Let's assume you want to maximize the profit or minimize it negate as a function of the number of Bucket x(1) and Kettle x(2).
Your cost function then is:
f'*x := f(1) * x(1) + f(2) * x(2)
hence
>> f = [-2; -1.3];
let's define the inequality constraints for the production costs
7 * x(1) + 4 * x(2) <= 15000
and for the size of the warehouse:
x(1) + x(2) <= 4000
in matrix form
>> A = [7 4; 1 1];
>> b = [15000; 4000];
also x(1) and x(2) can assume value in the range 0 <= x <= 4000, therefore the lower bound and upper bound constrains are
>> lb = [0 0];
>> ub = [4000 4000];
you don't have any equality constrains therefore
>> Aeq = [];
>> beq = [];
Now you are ready to call the LP solver:
>> options = optimoptions('linprog','Algorithm','dual-simplex');
>> [x,fval,exitflag,output] = linprog(f,A,b,Aeq,beq,lb,ub,options);
the optimal solution should be
>> x
x =
0
3750
so the maximum profit within the given cost is given by producing 3750 Kettle only.
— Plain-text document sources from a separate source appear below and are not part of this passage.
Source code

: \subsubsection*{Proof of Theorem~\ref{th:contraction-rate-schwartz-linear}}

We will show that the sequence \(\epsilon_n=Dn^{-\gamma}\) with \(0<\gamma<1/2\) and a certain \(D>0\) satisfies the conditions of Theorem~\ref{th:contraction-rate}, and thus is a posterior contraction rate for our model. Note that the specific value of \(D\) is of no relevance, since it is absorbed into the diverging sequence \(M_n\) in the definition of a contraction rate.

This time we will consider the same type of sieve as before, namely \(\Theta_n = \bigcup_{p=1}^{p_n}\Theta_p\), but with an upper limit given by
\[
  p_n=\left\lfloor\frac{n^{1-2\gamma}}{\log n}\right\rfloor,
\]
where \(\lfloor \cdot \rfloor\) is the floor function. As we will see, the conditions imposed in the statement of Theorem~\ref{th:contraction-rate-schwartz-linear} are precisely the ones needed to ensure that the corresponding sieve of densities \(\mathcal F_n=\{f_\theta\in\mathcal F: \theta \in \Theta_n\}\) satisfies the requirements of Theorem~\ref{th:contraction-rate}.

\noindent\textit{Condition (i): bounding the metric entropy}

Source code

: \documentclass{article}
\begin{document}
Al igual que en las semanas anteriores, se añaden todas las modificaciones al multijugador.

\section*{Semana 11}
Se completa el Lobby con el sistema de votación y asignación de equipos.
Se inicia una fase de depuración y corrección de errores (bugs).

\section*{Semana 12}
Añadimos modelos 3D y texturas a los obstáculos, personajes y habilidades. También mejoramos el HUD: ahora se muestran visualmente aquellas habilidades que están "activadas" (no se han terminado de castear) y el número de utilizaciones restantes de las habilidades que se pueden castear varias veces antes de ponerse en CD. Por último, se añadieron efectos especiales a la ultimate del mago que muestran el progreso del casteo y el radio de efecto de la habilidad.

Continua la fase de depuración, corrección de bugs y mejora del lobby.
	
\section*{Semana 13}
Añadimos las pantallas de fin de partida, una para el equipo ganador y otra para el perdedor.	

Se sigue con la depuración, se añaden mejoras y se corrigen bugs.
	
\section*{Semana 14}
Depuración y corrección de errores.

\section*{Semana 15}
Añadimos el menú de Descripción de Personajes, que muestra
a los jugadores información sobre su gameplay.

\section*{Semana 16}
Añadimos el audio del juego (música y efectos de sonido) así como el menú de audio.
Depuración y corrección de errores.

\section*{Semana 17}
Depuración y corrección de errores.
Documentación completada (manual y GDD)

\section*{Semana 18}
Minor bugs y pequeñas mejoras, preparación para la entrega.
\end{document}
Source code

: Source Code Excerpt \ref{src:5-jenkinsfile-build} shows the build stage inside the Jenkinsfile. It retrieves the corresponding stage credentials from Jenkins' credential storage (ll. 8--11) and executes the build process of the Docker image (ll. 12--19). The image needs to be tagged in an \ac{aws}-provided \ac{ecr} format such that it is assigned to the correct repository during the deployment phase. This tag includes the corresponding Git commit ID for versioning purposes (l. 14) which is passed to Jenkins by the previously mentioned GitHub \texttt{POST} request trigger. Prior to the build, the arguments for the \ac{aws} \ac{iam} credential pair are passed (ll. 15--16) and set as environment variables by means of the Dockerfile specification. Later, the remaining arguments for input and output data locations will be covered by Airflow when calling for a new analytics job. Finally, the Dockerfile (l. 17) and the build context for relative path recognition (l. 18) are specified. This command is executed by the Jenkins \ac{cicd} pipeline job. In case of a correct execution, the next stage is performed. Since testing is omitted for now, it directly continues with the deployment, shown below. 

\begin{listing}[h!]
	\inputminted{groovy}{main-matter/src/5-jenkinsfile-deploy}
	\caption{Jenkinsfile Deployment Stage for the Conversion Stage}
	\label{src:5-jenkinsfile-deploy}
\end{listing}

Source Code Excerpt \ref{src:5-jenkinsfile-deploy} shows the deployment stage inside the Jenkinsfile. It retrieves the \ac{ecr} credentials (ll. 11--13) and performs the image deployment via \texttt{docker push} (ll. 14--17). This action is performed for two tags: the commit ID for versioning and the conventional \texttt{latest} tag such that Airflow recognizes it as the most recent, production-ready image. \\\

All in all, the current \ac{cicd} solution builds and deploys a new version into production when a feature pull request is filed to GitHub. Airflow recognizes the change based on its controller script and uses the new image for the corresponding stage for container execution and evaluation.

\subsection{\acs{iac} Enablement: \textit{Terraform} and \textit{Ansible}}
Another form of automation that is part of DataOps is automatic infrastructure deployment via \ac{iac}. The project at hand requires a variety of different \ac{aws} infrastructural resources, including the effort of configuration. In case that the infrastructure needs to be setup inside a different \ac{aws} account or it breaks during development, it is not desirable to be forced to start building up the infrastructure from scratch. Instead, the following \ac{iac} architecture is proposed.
You still have 250 storage capacity available in the warehouse, so this constraint wasn't hit.
The fact that we have 75 machines to utilize effectively is irrelevant for the above solution. Perhaps additional information such the production type: continuous or batch, time scheduled for producing B or K, etc. would make this additional information necessary/useful.